Gilbert Rullière

Matières premières

L'année 1990 a confirmé les tendances passées : le prix des matières premières se déconnecte du niveau de l'activité mondiale et ne traduit plus que des situations ponctuelles et spécifiques. La tertiarisation des économies, entraînée par le développement des services et des industries de pointe à haute valeur, a réduit la consommation de matières premières ; par ailleurs, la course à la substitution (par exemple le remplacement des métaux par des matériaux de synthèse) a accéléré cette marginalisation.

La réduction de la consommation de matières premières a contraint les producteurs de matières industrielles d'adapter l'offre à la demande. D'un autre côté, les utilisateurs n'ont pas seulement diminué leurs achats, mais ils ont surveillé leurs stocks afin d'éviter de payer trop de frais financiers en cette période de taux d'intérêt très élevés. Alors que les pays consommateurs calculaient au plus juste leurs approvisionnements, ils négligeaient d'intégrer à leurs calculs le fait que les grands pays miniers − les États-Unis en particulier − s'efforçaient, au même moment, d'ajuster l'offre à la demande.

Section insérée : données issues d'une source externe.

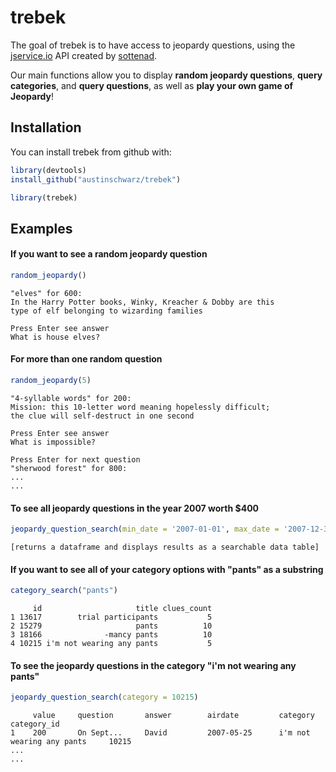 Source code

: 
# trebek

<!-- badges: start -->
<!-- badges: end -->

The goal of trebek is to have access to jeopardy questions, using the [jservice.io](http://jservice.io) API created by [sottenad](https://github.com/sottenad/jService). 

Our main functions allow you to display **random jeopardy questions**, **query categories**, and **query questions**, as well as **play your own game of Jeopardy**!

## Installation

You can install trebek from github with:

``` r
library(devtools)
install_github("austinschwarz/trebek")

library(trebek)
```

## Examples

#### If you want to see a random jeopardy question
``` r
random_jeopardy()
```
```
"elves" for 600:
In the Harry Potter books, Winky, Kreacher & Dobby are this
type of elf belonging to wizarding families

Press Enter see answer
What is house elves?
```

#### For more than one random question
``` r
random_jeopardy(5)
```
```
"4-syllable words" for 200:
Mission: this 10-letter word meaning hopelessly difficult;
the clue will self-destruct in one second

Press Enter see answer
What is impossible?

Press Enter for next question
"sherwood forest" for 800:
...
...
```

#### To see all jeopardy questions in the year 2007 worth $400
``` r
jeopardy_question_search(min_date = '2007-01-01', max_date = '2007-12-31', value = 400)
```
```
[returns a dataframe and displays results as a searchable data table]
```

#### If you want to see all of your category options with "pants" as a substring
``` r
category_search("pants")
```
```
     id                     title clues_count
1 13617        trial participants           5
2 15279                     pants          10
3 18166              -mancy pants          10
4 10215 i'm not wearing any pants           5
```

#### To see the jeopardy questions in the category "i'm not wearing any pants"
``` r
jeopardy_question_search(category = 10215)
```
```
     value     question       answer        airdate         category                      category_id
1    200       On Sept...     David         2007-05-25      i'm not wearing any pants     10215
...
...
```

Ces orientations antagonistes expliquent l'instabilité presque permanente des prix, caractérisée par des phases de tension, mais aussi par des périodes de baisse sur certaines matières premières. Dans l'hypothèse où l'activité économique reprendrait, une grève survenue dans ces circonstances ferait flamber certains prix d'autant plus facilement et rapidement que les capacités de production travailleraient à plein régime, comme c'est le cas actuellement. La spéculation peut d'ailleurs profiter de ces circonstances pour accentuer le mouvement à la hausse. Inversement, en cas de contraction de l'activité économique, les prix peuvent s'effondrer. Aussi les cours des matières premières connaissent-ils des variations très désordonnées. En 1990, ceux du café et du cacao ont été orientés à la baisse alors que d'autres produits, comme le coton ou le rhodium, ont vu leur prix s'envoler de façon spectaculaire.

Gilbert Rullière

Industrie

Pratiquement stagnante pendant quatre ans (de 1980 à 1984), la production industrielle française avait effectué une petite remontée en 1985. Mais le vrai décollage n'intervint qu'en 1988, avec une hausse de la production de 54 % en volume par rapport à 1987. En 1989, l'industrie française confirmait sa reprise, mais avec un léger tassement (44,7 %).

En 1990, le schéma de croissance est resté globalement voisin de celui des deux années précédentes, avec cependant un petit ralentissement de la production industrielle consécutif à la crise du Golfe. Toutes les branches industrielles ont participé à cet essor. La production intermédiaire et d'équipement professionnel, en particulier, s'est accrue de plus de 5 %, celle des transports terrestres et des biens d'équipement ménager de 4,5 %. La branche des biens de consommation enregistre des résultats plus modestes (+ 3,9 %, mais elle avait stagné en 1986-1987). Au sein de ces branches, quatre secteurs ont littéralement explosé depuis 1988 : la mécanique et la parachimie-pharmacie (avec une expansion supérieure ou égale à 7 %), la sidérurgie (+ 8,6 %) et l'imprimerie-presse-édition (+ 9,7 %).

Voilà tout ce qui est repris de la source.